Quelles sont les différentes manières de se désister d’une instance ? Sous quelles conditions ?
Quels sont les potentiels obstacles ?
Quelle est la place actuelle de ma télécopie dans les procédures orales au civil ?
La communication électronique est valable en procédure orale ?
Un désistement peut-il être formulé par écrit par voie électronique en procédure orale ?

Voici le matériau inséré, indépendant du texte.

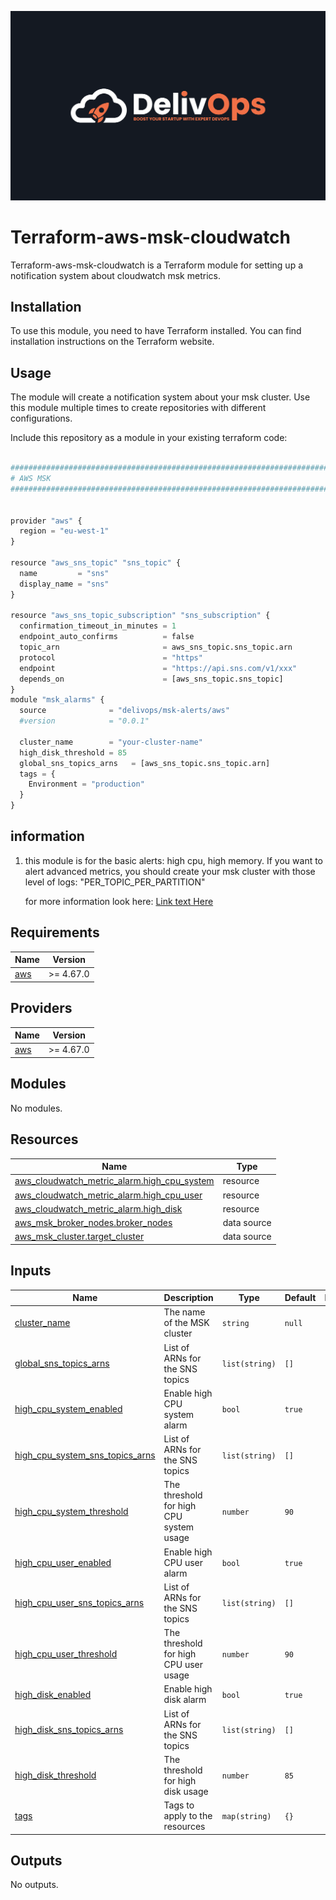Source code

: ![image info](logo.jpeg)

# Terraform-aws-msk-cloudwatch

Terraform-aws-msk-cloudwatch is a Terraform module for setting up a notification system about cloudwatch msk metrics.

## Installation

To use this module, you need to have Terraform installed. You can find installation instructions on the Terraform website.

## Usage

The module will create a notification system about your msk cluster.
Use this module multiple times to create repositories with different configurations.

Include this repository as a module in your existing terraform code:

```python

################################################################################
# AWS MSK
################################################################################


provider "aws" {
  region = "eu-west-1"
}

resource "aws_sns_topic" "sns_topic" {
  name         = "sns"
  display_name = "sns"
}

resource "aws_sns_topic_subscription" "sns_subscription" {
  confirmation_timeout_in_minutes = 1
  endpoint_auto_confirms          = false
  topic_arn                       = aws_sns_topic.sns_topic.arn
  protocol                        = "https"
  endpoint                        = "https://api.sns.com/v1/xxx"
  depends_on                      = [aws_sns_topic.sns_topic]
}
module "msk_alarms" {
  source              = "delivops/msk-alerts/aws"
  #version            = "0.0.1"

  cluster_name        = "your-cluster-name"
  high_disk_threshold = 85
  global_sns_topics_arns   = [aws_sns_topic.sns_topic.arn]
  tags = {
    Environment = "production"
  }
}

```

## information

1. this module is for the basic alerts: high cpu, high memory.
   If you want to alert advanced metrics, you should create your msk cluster with those level of logs: "PER_TOPIC_PER_PARTITION"

   for more information look here: [Link text Here](https://docs.aws.amazon.com/msk/latest/developerguide/metrics-details.html)

<!-- BEGIN_TF_DOCS -->
## Requirements

| Name | Version |
|------|---------|
| <a name="requirement_aws"></a> [aws](#requirement\_aws) | >= 4.67.0 |

## Providers

| Name | Version |
|------|---------|
| <a name="provider_aws"></a> [aws](#provider\_aws) | >= 4.67.0 |

## Modules

No modules.

## Resources

| Name | Type |
|------|------|
| [aws_cloudwatch_metric_alarm.high_cpu_system](https://registry.terraform.io/providers/hashicorp/aws/latest/docs/resources/cloudwatch_metric_alarm) | resource |
| [aws_cloudwatch_metric_alarm.high_cpu_user](https://registry.terraform.io/providers/hashicorp/aws/latest/docs/resources/cloudwatch_metric_alarm) | resource |
| [aws_cloudwatch_metric_alarm.high_disk](https://registry.terraform.io/providers/hashicorp/aws/latest/docs/resources/cloudwatch_metric_alarm) | resource |
| [aws_msk_broker_nodes.broker_nodes](https://registry.terraform.io/providers/hashicorp/aws/latest/docs/data-sources/msk_broker_nodes) | data source |
| [aws_msk_cluster.target_cluster](https://registry.terraform.io/providers/hashicorp/aws/latest/docs/data-sources/msk_cluster) | data source |

## Inputs

| Name | Description | Type | Default | Required |
|------|-------------|------|---------|:--------:|
| <a name="input_cluster_name"></a> [cluster\_name](#input\_cluster\_name) | The name of the MSK cluster | `string` | `null` | no |
| <a name="input_global_sns_topics_arns"></a> [global\_sns\_topics\_arns](#input\_global\_sns\_topics\_arns) | List of ARNs for the SNS topics | `list(string)` | `[]` | no |
| <a name="input_high_cpu_system_enabled"></a> [high\_cpu\_system\_enabled](#input\_high\_cpu\_system\_enabled) | Enable high CPU system alarm | `bool` | `true` | no |
| <a name="input_high_cpu_system_sns_topics_arns"></a> [high\_cpu\_system\_sns\_topics\_arns](#input\_high\_cpu\_system\_sns\_topics\_arns) | List of ARNs for the SNS topics | `list(string)` | `[]` | no |
| <a name="input_high_cpu_system_threshold"></a> [high\_cpu\_system\_threshold](#input\_high\_cpu\_system\_threshold) | The threshold for high CPU system usage | `number` | `90` | no |
| <a name="input_high_cpu_user_enabled"></a> [high\_cpu\_user\_enabled](#input\_high\_cpu\_user\_enabled) | Enable high CPU user alarm | `bool` | `true` | no |
| <a name="input_high_cpu_user_sns_topics_arns"></a> [high\_cpu\_user\_sns\_topics\_arns](#input\_high\_cpu\_user\_sns\_topics\_arns) | List of ARNs for the SNS topics | `list(string)` | `[]` | no |
| <a name="input_high_cpu_user_threshold"></a> [high\_cpu\_user\_threshold](#input\_high\_cpu\_user\_threshold) | The threshold for high CPU user usage | `number` | `90` | no |
| <a name="input_high_disk_enabled"></a> [high\_disk\_enabled](#input\_high\_disk\_enabled) | Enable high disk alarm | `bool` | `true` | no |
| <a name="input_high_disk_sns_topics_arns"></a> [high\_disk\_sns\_topics\_arns](#input\_high\_disk\_sns\_topics\_arns) | List of ARNs for the SNS topics | `list(string)` | `[]` | no |
| <a name="input_high_disk_threshold"></a> [high\_disk\_threshold](#input\_high\_disk\_threshold) | The threshold for high disk usage | `number` | `85` | no |
| <a name="input_tags"></a> [tags](#input\_tags) | Tags to apply to the resources | `map(string)` | `{}` | no |

## Outputs

No outputs.
<!-- END_TF_DOCS -->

Si les principes fondamentaux restent inchangés, notamment la nécessité de l’acceptation du défendeur, la forme de son acceptation, l’existence de demandes incidentes antérieures, la communication aux parties, la charge des frais de l’instance et les conséquences financières, les moyens de communiquer ce désistement en procédure orale se sont diversifiés.
La télécopie, qui a représenté une avancée significative en permettant la transmission rapide de documents, tend aujourd’hui à être supplantée par des systèmes de communication électronique plus sécurisés. Ces systèmes offrent des garanties supérieures en termes d’identification des parties, d’intégrité des documents et de traçabilité des échanges.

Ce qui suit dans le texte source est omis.